"""

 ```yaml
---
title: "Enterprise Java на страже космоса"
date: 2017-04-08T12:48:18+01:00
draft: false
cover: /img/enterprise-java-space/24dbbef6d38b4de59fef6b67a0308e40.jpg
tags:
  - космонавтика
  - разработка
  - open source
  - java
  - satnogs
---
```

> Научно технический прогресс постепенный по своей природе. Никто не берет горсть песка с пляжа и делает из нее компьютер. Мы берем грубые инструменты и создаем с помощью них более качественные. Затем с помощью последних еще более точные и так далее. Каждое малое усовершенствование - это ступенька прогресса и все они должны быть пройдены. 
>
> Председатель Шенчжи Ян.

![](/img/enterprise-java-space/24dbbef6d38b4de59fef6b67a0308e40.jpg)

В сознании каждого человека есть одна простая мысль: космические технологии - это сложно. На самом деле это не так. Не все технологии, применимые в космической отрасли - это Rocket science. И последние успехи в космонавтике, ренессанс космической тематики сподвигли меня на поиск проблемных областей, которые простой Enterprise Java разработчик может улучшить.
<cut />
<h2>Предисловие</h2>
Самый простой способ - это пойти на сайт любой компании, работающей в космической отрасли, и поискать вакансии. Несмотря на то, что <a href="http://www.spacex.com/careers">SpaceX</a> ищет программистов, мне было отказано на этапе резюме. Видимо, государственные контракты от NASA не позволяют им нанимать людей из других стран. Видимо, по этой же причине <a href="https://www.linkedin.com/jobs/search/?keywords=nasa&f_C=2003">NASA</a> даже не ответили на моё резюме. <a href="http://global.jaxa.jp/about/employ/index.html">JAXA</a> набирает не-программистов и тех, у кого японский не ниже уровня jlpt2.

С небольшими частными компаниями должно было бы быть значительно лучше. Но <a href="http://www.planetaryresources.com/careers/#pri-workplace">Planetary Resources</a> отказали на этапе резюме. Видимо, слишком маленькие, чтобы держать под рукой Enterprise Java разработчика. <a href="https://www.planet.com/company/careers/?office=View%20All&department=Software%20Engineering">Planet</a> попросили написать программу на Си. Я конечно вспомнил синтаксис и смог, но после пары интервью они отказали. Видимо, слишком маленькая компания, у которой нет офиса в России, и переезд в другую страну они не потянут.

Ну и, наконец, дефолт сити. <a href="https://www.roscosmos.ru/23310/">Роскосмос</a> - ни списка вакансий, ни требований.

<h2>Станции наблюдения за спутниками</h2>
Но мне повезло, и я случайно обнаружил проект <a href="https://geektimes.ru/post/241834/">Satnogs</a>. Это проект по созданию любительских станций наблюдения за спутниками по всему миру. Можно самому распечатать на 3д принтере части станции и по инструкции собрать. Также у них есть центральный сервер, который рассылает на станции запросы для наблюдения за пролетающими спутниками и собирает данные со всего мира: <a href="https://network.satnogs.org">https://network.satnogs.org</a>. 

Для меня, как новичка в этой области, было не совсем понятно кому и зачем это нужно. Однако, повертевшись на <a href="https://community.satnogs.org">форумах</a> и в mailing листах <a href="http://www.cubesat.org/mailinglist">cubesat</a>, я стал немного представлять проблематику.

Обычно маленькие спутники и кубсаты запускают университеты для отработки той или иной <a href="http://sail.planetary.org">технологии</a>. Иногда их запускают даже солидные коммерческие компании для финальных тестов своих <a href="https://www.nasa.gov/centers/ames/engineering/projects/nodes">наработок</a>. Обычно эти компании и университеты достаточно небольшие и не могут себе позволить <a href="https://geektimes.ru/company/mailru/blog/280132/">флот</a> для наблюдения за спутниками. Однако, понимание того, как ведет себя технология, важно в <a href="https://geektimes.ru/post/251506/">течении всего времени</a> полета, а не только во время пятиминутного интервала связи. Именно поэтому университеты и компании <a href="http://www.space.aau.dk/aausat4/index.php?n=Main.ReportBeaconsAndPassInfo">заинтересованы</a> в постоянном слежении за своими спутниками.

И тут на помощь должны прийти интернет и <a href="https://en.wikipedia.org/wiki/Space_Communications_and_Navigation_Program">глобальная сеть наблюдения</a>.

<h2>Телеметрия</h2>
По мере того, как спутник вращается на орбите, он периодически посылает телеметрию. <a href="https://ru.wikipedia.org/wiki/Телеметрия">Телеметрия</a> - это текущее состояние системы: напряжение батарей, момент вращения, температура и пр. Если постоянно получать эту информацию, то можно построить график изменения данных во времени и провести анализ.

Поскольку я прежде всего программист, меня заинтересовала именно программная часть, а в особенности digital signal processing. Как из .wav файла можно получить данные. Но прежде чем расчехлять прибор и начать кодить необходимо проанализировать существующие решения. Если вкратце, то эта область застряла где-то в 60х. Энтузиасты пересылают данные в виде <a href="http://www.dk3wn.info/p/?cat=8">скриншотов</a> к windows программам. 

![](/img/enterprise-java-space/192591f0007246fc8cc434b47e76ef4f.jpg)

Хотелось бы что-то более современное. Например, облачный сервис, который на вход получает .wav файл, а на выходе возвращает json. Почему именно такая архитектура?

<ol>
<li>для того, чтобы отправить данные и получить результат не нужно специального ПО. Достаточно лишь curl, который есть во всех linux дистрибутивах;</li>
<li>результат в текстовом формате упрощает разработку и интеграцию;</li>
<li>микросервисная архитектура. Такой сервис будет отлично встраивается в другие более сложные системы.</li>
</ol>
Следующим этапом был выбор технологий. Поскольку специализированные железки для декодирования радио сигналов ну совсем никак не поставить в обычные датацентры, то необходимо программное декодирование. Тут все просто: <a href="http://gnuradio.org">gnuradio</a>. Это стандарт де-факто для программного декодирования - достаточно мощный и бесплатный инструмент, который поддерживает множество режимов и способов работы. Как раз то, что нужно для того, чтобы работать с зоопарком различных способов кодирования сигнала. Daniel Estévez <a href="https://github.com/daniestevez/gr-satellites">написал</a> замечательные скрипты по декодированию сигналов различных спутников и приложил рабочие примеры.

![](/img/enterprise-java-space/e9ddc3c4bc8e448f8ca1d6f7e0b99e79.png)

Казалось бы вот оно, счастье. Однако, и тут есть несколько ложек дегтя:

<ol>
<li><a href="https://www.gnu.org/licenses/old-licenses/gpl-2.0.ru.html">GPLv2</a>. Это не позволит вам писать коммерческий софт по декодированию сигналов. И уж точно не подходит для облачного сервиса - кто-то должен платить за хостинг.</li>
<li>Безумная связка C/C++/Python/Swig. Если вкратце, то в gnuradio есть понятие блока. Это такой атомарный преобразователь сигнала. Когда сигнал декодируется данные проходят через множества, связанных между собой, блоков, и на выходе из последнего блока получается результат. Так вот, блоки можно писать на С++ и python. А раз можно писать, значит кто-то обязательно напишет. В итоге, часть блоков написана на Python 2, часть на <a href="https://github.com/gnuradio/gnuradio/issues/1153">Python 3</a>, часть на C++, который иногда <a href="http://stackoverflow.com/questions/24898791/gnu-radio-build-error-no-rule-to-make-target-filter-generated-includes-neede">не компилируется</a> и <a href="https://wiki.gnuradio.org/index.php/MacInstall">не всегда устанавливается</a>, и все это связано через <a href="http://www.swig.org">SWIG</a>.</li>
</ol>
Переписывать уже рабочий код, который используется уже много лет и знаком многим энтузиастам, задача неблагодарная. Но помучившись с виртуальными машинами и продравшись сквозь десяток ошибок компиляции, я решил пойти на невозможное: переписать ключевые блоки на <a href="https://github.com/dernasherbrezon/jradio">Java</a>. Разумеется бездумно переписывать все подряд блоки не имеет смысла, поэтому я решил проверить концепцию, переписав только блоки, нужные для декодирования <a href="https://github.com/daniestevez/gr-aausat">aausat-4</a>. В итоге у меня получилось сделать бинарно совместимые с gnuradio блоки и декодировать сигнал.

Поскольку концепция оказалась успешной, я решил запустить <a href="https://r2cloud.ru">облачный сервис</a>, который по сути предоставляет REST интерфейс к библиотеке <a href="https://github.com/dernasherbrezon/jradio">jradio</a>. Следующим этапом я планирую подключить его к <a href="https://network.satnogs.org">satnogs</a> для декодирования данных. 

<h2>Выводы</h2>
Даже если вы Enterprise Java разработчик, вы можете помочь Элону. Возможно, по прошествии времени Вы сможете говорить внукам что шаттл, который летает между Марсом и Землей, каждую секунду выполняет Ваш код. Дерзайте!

"""

Lines of the listing above that include the string "архитектура" should each be copied.

■ **Solution to this exercise**
Хотелось бы что-то более современное. Например, облачный сервис, который на вход получает .wav файл, а на выходе возвращает json. Почему именно такая архитектура?
<li>микросервисная архитектура. Такой сервис будет отлично встраивается в другие более сложные системы.</li>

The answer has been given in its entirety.